Studien zu ChatGPT und KI in der Medizin

Studies on ChatGPT and AI in medicine

More and more studies are looking at the use of ChatGPT in medical practices, in research or on medical issues in general. The results are usually astonishing. Many studies suggest that AI technologies, such as ChatGPT, can not only increase efficiency within a healthcare organization, but also raise the quality of the work results of doctors and medical staff to a new level.

In this article, I present the most relevant and up-to-date studies and give my own assessment of the results with regard to their use in the Swiss and German healthcare world.

Chat-GPT writes reports ten times faster than doctors

Researchers from Basel and Sweden have tested the chatbot with six virtual patient cases.

The researchers invented six patient cases and wrote fictitious medical notes for them. From this, Chat-GPT and real medical specialists created medical reports for the six patients. A 15-member panel of experts assessed the quality and speed with which the reports were produced. The committee did not know who had written the reports, man or machine.

By and large, the quality of the reports from AI and humans was comparable. Both made roughly the same number of errors, and corrections were necessary for several reports. But: The Chat-GPT-4 AI model created the documents ten times faster than the doctors.

The Chat-GPT AI model can write medical reports up to ten times faster than doctors without compromising on quality. This is the conclusion drawn by researchers from the Department of Orthopaedics and Traumatology at the University Hospital Basel (USB) from a pilot study with six virtual patient cases. They conducted the study together with Swedish colleagues from the Karolinska Institute, Uppsala University Hospital and Danderyd Hospital.

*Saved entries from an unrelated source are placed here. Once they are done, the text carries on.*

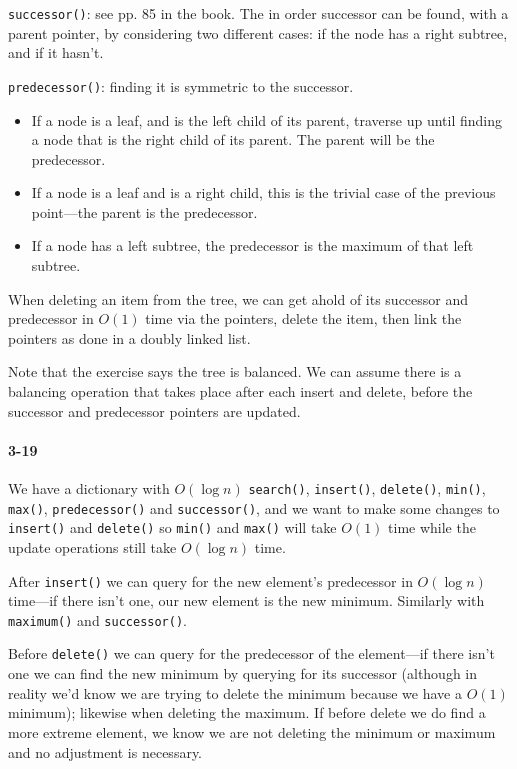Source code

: \documentclass{report}
\begin{document}

\lstinline!successor()!: see pp. 85 in the book. The in order successor can be found, with
a parent pointer, by considering two different cases: if the node has a right subtree, and
if it hasn't.

\lstinline!predecessor()!: finding it is symmetric to the successor.
\begin{itemize}
	\item If a node is a leaf, and is the left child of its parent, traverse up until 
		finding a node that is the right child of its parent. The parent will be the 
		predecessor.
	\item If a node is a leaf and is a right child, this is the trivial case of the
		previous point---the parent is the predecessor.
	\item If a node has a left subtree, the predecessor is the maximum of that left
		subtree.
\end{itemize}

When deleting an item from the tree, we can get ahold of its successor and predecessor
in $O(1)$ time via the pointers, delete the item, then link the pointers as done in a
doubly linked list.

Note that the exercise says the tree is balanced. We can assume there is a balancing
operation that takes place after each insert and delete, before the successor and
predecessor pointers are updated.

\paragraph{3-19} We have a dictionary with $O(\log n)$ \lstinline!search()!,
\lstinline!insert()!, \lstinline!delete()!, \lstinline!min()!, \lstinline!max()!,
\lstinline!predecessor()! and \lstinline!successor()!, and we want to make some changes
to \lstinline!insert()! and \lstinline!delete()! so \lstinline!min()! and \lstinline!max()!
will take $O(1)$ time while the update operations still take $O(\log n)$ time.

After \lstinline!insert()! we can query for the new element's predecessor in $O(\log n)$
time---if there isn't one, our new element is the new minimum. Similarly with
\lstinline!maximum()! and \lstinline!successor()!.

Before \lstinline!delete()! we can query for the predecessor of the element---if there
isn't one we can find the new minimum by querying for its successor (although in reality
we'd know we are trying to delete the minimum because we have a $O(1)$ minimum); likewise
when deleting the maximum. If before delete we do find a more extreme element, we know
we are not deleting the minimum or maximum and no adjustment is necessary.
\end{document}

Link to study: ChatGPT-4 generates orthopedic discharge documents faster than humans maintaining comparable quality: a pilot study of 6 cases

My assessment of the study

The results of the study are impressive and reflect what I have already tested myself with medical practices in pilot groups. Provided ChatGPT receives a suitable prompt, the quality of ChatGPT’s medical reports is extremely good. It should be noted that the quality and accuracy of the prompt has a major influence on the result.

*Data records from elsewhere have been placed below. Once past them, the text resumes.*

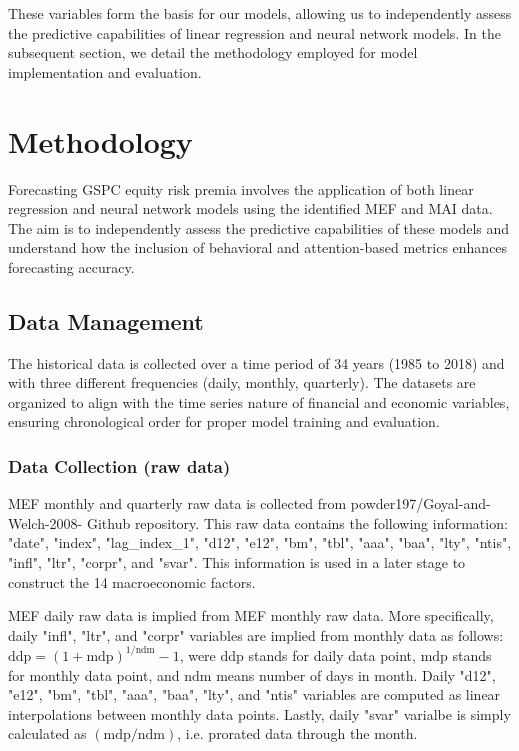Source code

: \documentclass{article}
\begin{document}
These variables form the basis for our models, allowing us to independently assess the predictive capabilities of linear regression and neural network models. In the subsequent section, we detail the methodology employed for model implementation and evaluation.

\newpage

\section{Methodology}

Forecasting GSPC equity risk premia involves the application of both linear regression and neural network models using the identified MEF and MAI data. The aim is to independently assess the predictive capabilities of these models and understand how the inclusion of behavioral and attention-based metrics enhances forecasting accuracy.

\subsection{Data Management}

The historical data is collected over a time period of 34 years (1985 to 2018) and with three different frequencies (daily, monthly, quarterly). The datasets are organized to align with the time series nature of financial and economic variables, ensuring chronological order for proper model training and evaluation.

\subsubsection{Data Collection (raw data)}
  
MEF monthly and quarterly raw data is collected from powder197/Goyal-and-Welch-2008- Github repository. This raw data contains the following information: "date", "index", "lag\_index\_1", "d12", "e12", "bm", "tbl", "aaa", "baa", "lty", "ntis", "infl", "ltr", "corpr", and "svar". This information is used in a later stage to construct the 14 macroeconomic factors.

MEF daily raw data is implied from MEF monthly raw data. More specifically, daily "infl", "ltr", and "corpr" variables are implied from monthly data as follows: $\text{ddp} = (1+\text{mdp})^{1/\text{ndm}}-1$, were $\text{ddp}$ stands for daily data point, $\text{mdp}$ stands for monthly data point, and $\text{ndm}$ means number of days in month. 
Daily "d12", "e12", "bm", "tbl", "aaa", "baa", "lty", and "ntis" variables are computed as linear interpolations between monthly data points. Lastly, daily "svar" varialbe is simply calculated as $(\text{mdp}/\text{ndm})$, i.e. prorated data through the month.
\end{document}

I would also like to point out that ChatGPT in no way complies with data protection standards. ChatGPT for quality and efficiency tests is a good option. If AI technologies are to be used in operations, however, secure (Swiss) solutions must be used. One of these is SwissGPT from AlpineAI.

Ultimately, the fact remains that, as is already the case today with conventionally created documents, every report has to be checked by people.

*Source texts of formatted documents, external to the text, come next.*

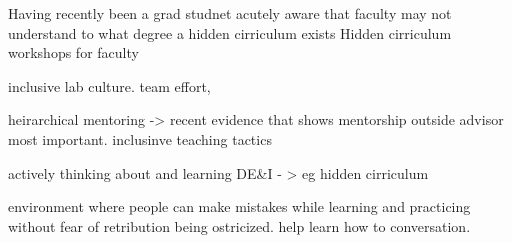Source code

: \documentclass[11pt]{article}
\begin{document}





Having recently been a grad studnet acutely aware that faculty may not understand to what degree a hidden cirriculum exists
Hidden cirriculum workshops for faculty


inclusive lab culture. 
team effort, 

heirarchical mentoring -> recent evidence that shows mentorship outside advisor most important. 
inclusinve teaching tactics


actively thinking about and learning DE\&I - > eg hidden cirriculum 

environment where people can make mistakes while learning and practicing without fear of retribution being ostricized. help learn how to conversation.
 
\end{document}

ChatGPT: More empathetic than a doctor

In California and Wisconsin, USA, several hospitals tested the Open AI software ChatGPT as part of a comprehensive pilot project. The chatbot was tasked with answering questions from patients who were able to submit them via a social media forum. The result: According to the study, the bot performed better than the human doctors.

For the study, written answers from doctors to real health questions were compared with answers given by ChatGPT. A team of licensed healthcare professionals then evaluated the results and decided – of course without knowing which answer came from humans and which from the AI – which answer was better. They rated both the quality of the information provided (very poor, poor, acceptable, good or very good) and the empathy or bedside manner (not empathetic, slightly empathetic, moderately empathetic). The average results were ranked on a scale of 1 to 5 and compared between the chatbot and doctors. The result was quite clear: in 79 percent of cases, the panel preferred ChatGPT’s answers. They even came to the conclusion that the answers were both of higher quality and more empathetic.

The conclusion of the study states: “Further research into this technology in the clinical environment is required, for example by using chatbots to draft answers to patient questions. Doctors can then process these. Randomized trials could further investigate whether the use of AI assistants could improve responses to patient questions, reduce physician burnout and improve patient care.”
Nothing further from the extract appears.